Assembling and disassembling

Disassembler (Disasm()) is the main part of the OllyDbg, and one of the most complex. Disassembler not only converts binary code to the human-readable mnemonics, it also highlights and comments command and arguments, creates structured hexadecimal dump, determines types of operands and calculates their values, and even predicts results of some frequently used integer commands.

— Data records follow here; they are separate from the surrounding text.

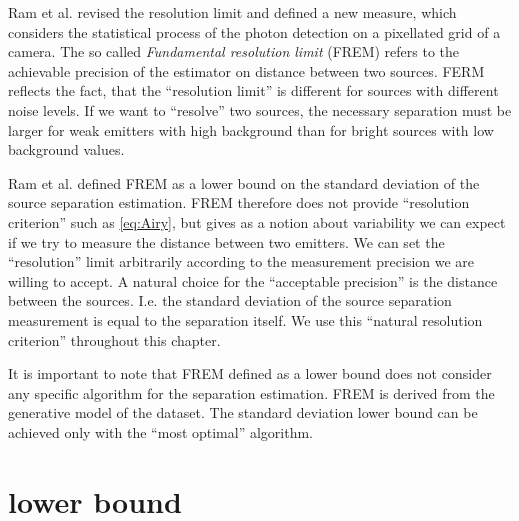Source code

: Ram et al. \cite{Ram2006,Ram2006b} revised the resolution limit and defined a new measure, which considers the statistical process of the photon detection on a pixellated grid of a camera. The so called \emph{Fundamental resolution limit} (FREM) refers to the achievable precision of the estimator on distance between two sources. FERM reflects the fact, that the ``resolution limit'' is different for sources with different noise levels. If we want to ``resolve'' two sources, the necessary separation must be larger for weak emitters with high background than for bright sources with low background values.

Ram et al. defined FREM as a \CR lower bound on the standard deviation of the source separation estimation. FREM therefore does not provide ``resolution criterion'' such as \autoref{eq:Airy}, but gives as a notion about variability we can expect if we try to measure the distance between two emitters. We can set the ``resolution'' limit arbitrarily according to the measurement precision we are willing to accept. A natural choice for the ``acceptable precision'' is the distance between the sources. I.e. the standard deviation of the source separation measurement is equal to the separation itself. We use this ``natural resolution criterion'' throughout this chapter. 

It is important to note that FREM defined as a \CR lower bound does not consider any specific algorithm for the separation estimation. FREM is derived from the generative model of the dataset.  The standard deviation lower bound can be achieved only with the ``most optimal'' algorithm. 




\section{\CR lower bound\label{sec:CR}}

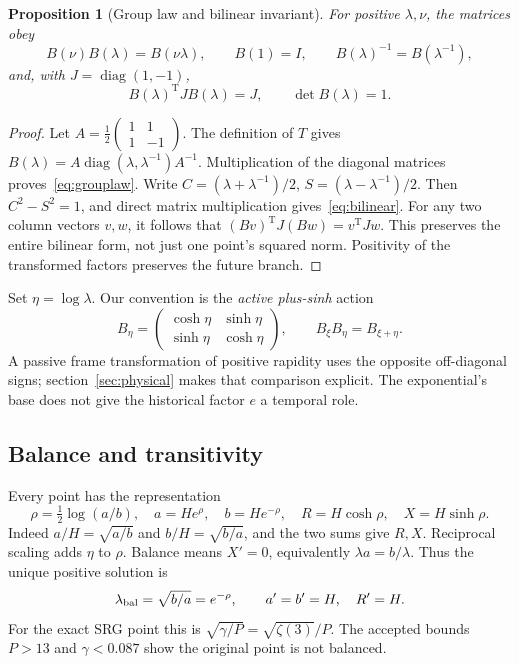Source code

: \documentclass[11pt,a4paper]{article}
\newtheorem{proposition}[theorem]{Proposition}
\newcommand{\diag}{\operatorname{diag}}
\newcommand{\tr}{\mathrm T}
\begin{document}
\begin{proposition}[Group law and bilinear invariant]
For positive $\lambda,\nu$, the matrices obey
\begin{equation}
 B(\nu)B(\lambda)=B(\nu\lambda),\qquad B(1)=I,\qquad
 B(\lambda)^{-1}=B(\lambda^{-1}),
 \label{eq:grouplaw}
\end{equation}
and, with $J=\diag(1,-1)$,
\begin{equation}
 B(\lambda)^\tr J B(\lambda)=J,\qquad \det B(\lambda)=1.
 \label{eq:bilinear}
\end{equation}
\end{proposition}
\begin{proof}
Let $A=\tfrac12\begin{pmatrix}1&1\\1&-1\end{pmatrix}$. The definition of $T$ gives $B(\lambda)=A\diag(\lambda,\lambda^{-1})A^{-1}$. Multiplication of the diagonal matrices proves~\eqref{eq:grouplaw}. Write $C=(\lambda+\lambda^{-1})/2$, $S=(\lambda-\lambda^{-1})/2$. Then $C^2-S^2=1$, and direct matrix multiplication gives~\eqref{eq:bilinear}. For any two column vectors $v,w$, it follows that $(Bv)^\tr J(Bw)=v^\tr Jw$. This preserves the entire bilinear form, not just one point's squared norm. Positivity of the transformed factors preserves the future branch.
\end{proof}

Set $\eta=\log\lambda$. Our convention is the \emph{active plus-sinh} action
\begin{equation}
 B_\eta=\begin{pmatrix}\cosh\eta&\sinh\eta\\\sinh\eta&\cosh\eta\end{pmatrix},
 \qquad B_\xi B_\eta=B_{\xi+\eta}.
 \label{eq:rapidity}
\end{equation}
A passive frame transformation of positive rapidity uses the opposite off-diagonal signs; section~\ref{sec:physical} makes that comparison explicit. The exponential's base does not give the historical factor $e$ a temporal role.

\subsection{Balance and transitivity}
Every point has the representation
\begin{equation}
 \rho=\tfrac12\log(a/b),\quad
 a=H e^\rho,\quad b=H e^{-\rho},\quad
 R=H\cosh\rho,\quad X=H\sinh\rho.
 \label{eq:rho}
\end{equation}
Indeed $a/H=\sqrt{a/b}$ and $b/H=\sqrt{b/a}$, and the two sums give $R,X$. Reciprocal scaling adds $\eta$ to $\rho$. Balance means $X'=0$, equivalently $\lambda a=b/\lambda$. Thus the unique positive solution is
\begin{equation}
 \lambda_{\rm bal}=\sqrt{b/a}=e^{-\rho},\qquad
 a'=b'=H,\quad R'=H.
 \label{eq:balance}
\end{equation}
For the exact SRG point this is $\sqrt{\gamma/P}=\sqrt{\zeta(3)}/P$. The accepted bounds $P>13$ and $\gamma<0.087$ show the original point is not balanced.
\end{document}

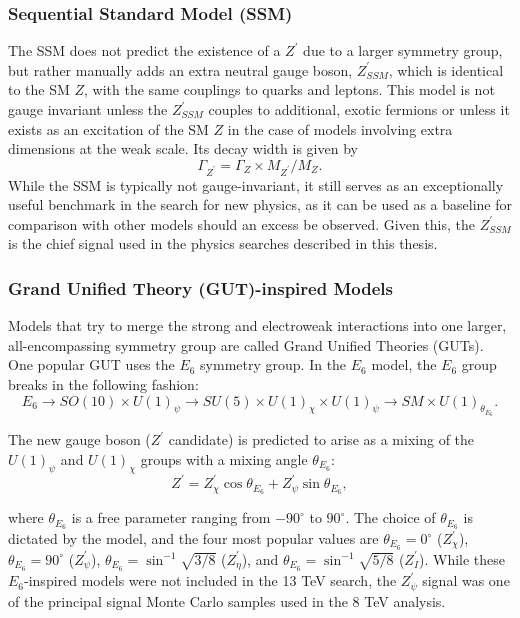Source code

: \subsubsection{Sequential Standard Model (SSM)}

The SSM does not predict the existence of a $Z^{\prime}$ due to a larger symmetry group, but rather manually adds an extra neutral gauge boson, $Z^{\prime}_{SSM}$, which is identical to the SM $Z$, with the same couplings to quarks and leptons. This model is not gauge invariant unless the $Z^{\prime}_{SSM}$ couples to additional, exotic fermions or unless it exists as an excitation of the SM $Z$ in the case of models involving extra dimensions at the weak scale. Its decay width is given by 
\begin{equation}
\Gamma_{Z^{\prime}} = \Gamma_Z \times M_{Z^{\prime}}/M_{Z}.
\end{equation}
\noindent While the SSM is typically not gauge-invariant, it still serves as an exceptionally useful benchmark in the search for new physics, as it can be used as a baseline for comparison with other models should an excess be observed\cite{SSM}. Given this, the $Z^{\prime}_{SSM}$ is the chief signal used in the physics searches described in this thesis. 

\subsubsection{Grand Unified Theory (GUT)-inspired Models}

Models that try to merge the strong and electroweak interactions into one larger, all-encompassing symmetry group are called Grand Unified Theories (GUTs). One popular GUT uses the $E_6$ symmetry group. In the $E_6$ model, the $E_6$ group breaks in the following fashion:
\begin{equation}
E_6 \to SO(10) \times U(1)_\psi \to SU(5) \times U(1)_\chi \times U(1)_\psi \to SM \times U(1)_{\theta_{E_6}}.
\end{equation}

\noindent The new gauge boson ($Z^\prime$ candidate) is predicted to arise as a mixing of the $U(1)_\psi$ and $U(1)_\chi$ groups with a mixing angle $\theta_{E_6}$:
\begin{equation}
Z^{\prime} = Z^\prime_\chi \cos{\theta_{E_6}} + Z^\prime_\psi \sin{\theta_{E_6}},
\end{equation}

\noindent where $\theta_{E_6}$ is a free parameter ranging from $-90^{\circ}$ to $90^{\circ}$. The choice of $\theta_{E_6}$ is dictated by the model, and the four most popular values are $\theta_{E_6} = 0^{\circ}$ ($Z^\prime_\chi$), $\theta_{E_6} = 90^{\circ}$ ($Z^\prime_\psi$), $\theta_{E_6} = \sin^{-1}{\sqrt{3/8}}$ ($Z^\prime_\eta$), and $\theta_{E_6} = \sin^{-1}{\sqrt{5/8}}$ ($Z^\prime_I$)\cite{E6}. While these $E_6$-inspired models were not included in the 13 TeV search, the $Z^\prime_\psi$ signal was one of the principal signal Monte Carlo samples used in the 8 TeV analysis.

Of course, there is a tradeoff between the amount of information and the execution time.
OllyDbg disasssembler is relatively fast, it takes 0.2 .. 0.3 microseconds on a 3-GHz Athlon to determine command length and extract the basic information. If you request mnemonics, dump and comments, it may take more than 1 microsecond to produce results. There is a special stripped-down version, Cmdinfo(), that is even faster - typically 0.15 microseconds or less.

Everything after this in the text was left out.